Would you transcribe the entries below word for word, omitting all images?

Records for processing —
=======
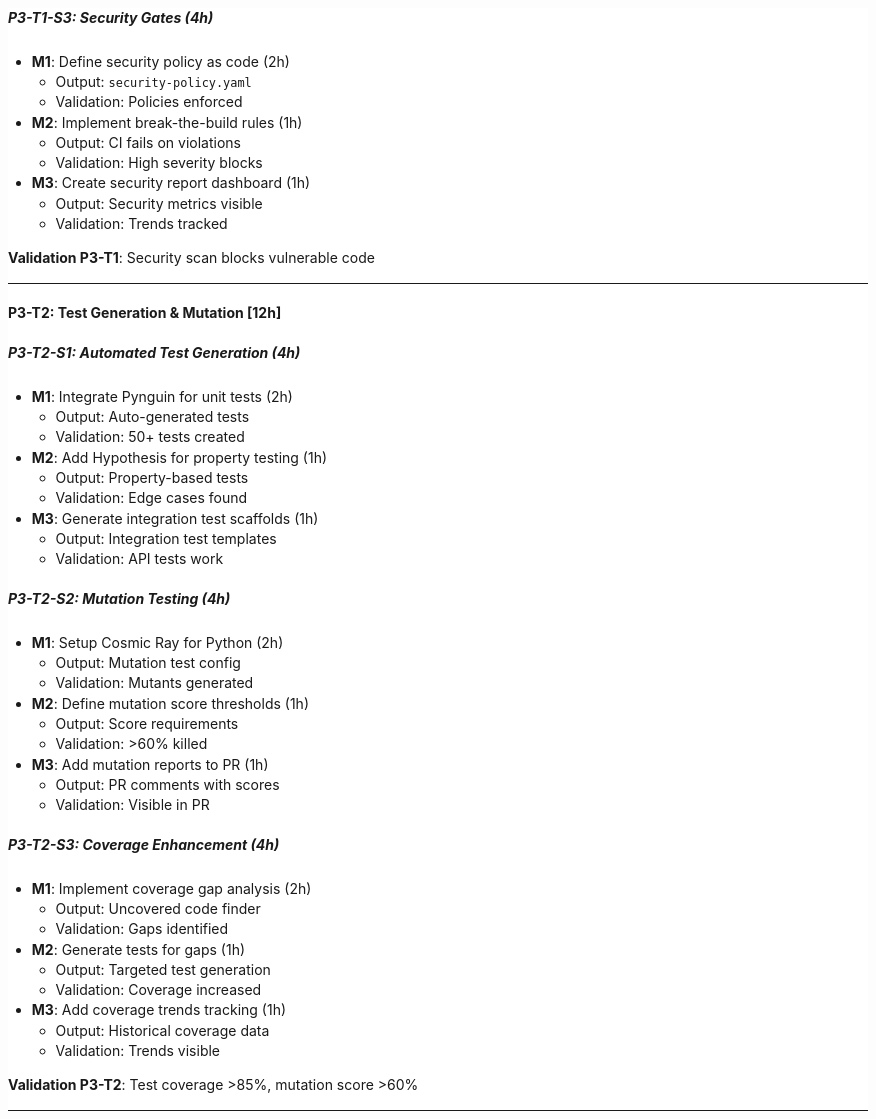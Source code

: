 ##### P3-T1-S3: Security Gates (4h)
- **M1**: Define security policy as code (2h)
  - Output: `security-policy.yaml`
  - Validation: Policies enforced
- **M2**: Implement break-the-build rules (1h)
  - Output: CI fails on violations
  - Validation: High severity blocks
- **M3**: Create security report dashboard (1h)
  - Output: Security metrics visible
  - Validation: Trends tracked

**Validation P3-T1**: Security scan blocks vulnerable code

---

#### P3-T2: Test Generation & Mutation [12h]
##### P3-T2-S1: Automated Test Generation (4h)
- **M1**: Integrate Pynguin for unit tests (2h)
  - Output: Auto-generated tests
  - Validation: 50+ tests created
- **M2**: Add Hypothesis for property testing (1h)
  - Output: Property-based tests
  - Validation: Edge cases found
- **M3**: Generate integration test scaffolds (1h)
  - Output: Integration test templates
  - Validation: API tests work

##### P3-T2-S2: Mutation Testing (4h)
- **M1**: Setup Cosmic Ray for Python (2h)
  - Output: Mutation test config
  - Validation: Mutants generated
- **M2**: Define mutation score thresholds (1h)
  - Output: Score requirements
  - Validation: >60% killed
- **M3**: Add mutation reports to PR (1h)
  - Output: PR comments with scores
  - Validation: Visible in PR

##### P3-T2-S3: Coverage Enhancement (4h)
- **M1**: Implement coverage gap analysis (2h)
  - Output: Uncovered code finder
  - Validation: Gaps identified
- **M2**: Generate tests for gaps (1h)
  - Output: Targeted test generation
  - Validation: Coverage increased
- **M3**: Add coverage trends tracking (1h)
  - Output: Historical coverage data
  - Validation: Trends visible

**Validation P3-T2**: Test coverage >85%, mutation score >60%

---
=======
Task result —
Source code

: ##### P3-T1-S3: Security Gates (4h)
- **M1**: Define security policy as code (2h)
  - Output: `security-policy.yaml`
  - Validation: Policies enforced
- **M2**: Implement break-the-build rules (1h)
  - Output: CI fails on violations
  - Validation: High severity blocks
- **M3**: Create security report dashboard (1h)
  - Output: Security metrics visible
  - Validation: Trends tracked

**Validation P3-T1**: Security scan blocks vulnerable code

---

#### P3-T2: Test Generation & Mutation [12h]
##### P3-T2-S1: Automated Test Generation (4h)
- **M1**: Integrate Pynguin for unit tests (2h)
  - Output: Auto-generated tests
  - Validation: 50+ tests created
- **M2**: Add Hypothesis for property testing (1h)
  - Output: Property-based tests
  - Validation: Edge cases found
- **M3**: Generate integration test scaffolds (1h)
  - Output: Integration test templates
  - Validation: API tests work

##### P3-T2-S2: Mutation Testing (4h)
- **M1**: Setup Cosmic Ray for Python (2h)
  - Output: Mutation test config
  - Validation: Mutants generated
- **M2**: Define mutation score thresholds (1h)
  - Output: Score requirements
  - Validation: >60% killed
- **M3**: Add mutation reports to PR (1h)
  - Output: PR comments with scores
  - Validation: Visible in PR

##### P3-T2-S3: Coverage Enhancement (4h)
- **M1**: Implement coverage gap analysis (2h)
  - Output: Uncovered code finder
  - Validation: Gaps identified
- **M2**: Generate tests for gaps (1h)
  - Output: Targeted test generation
  - Validation: Coverage increased
- **M3**: Add coverage trends tracking (1h)
  - Output: Historical coverage data
  - Validation: Trends visible

**Validation P3-T2**: Test coverage >85%, mutation score >60%

---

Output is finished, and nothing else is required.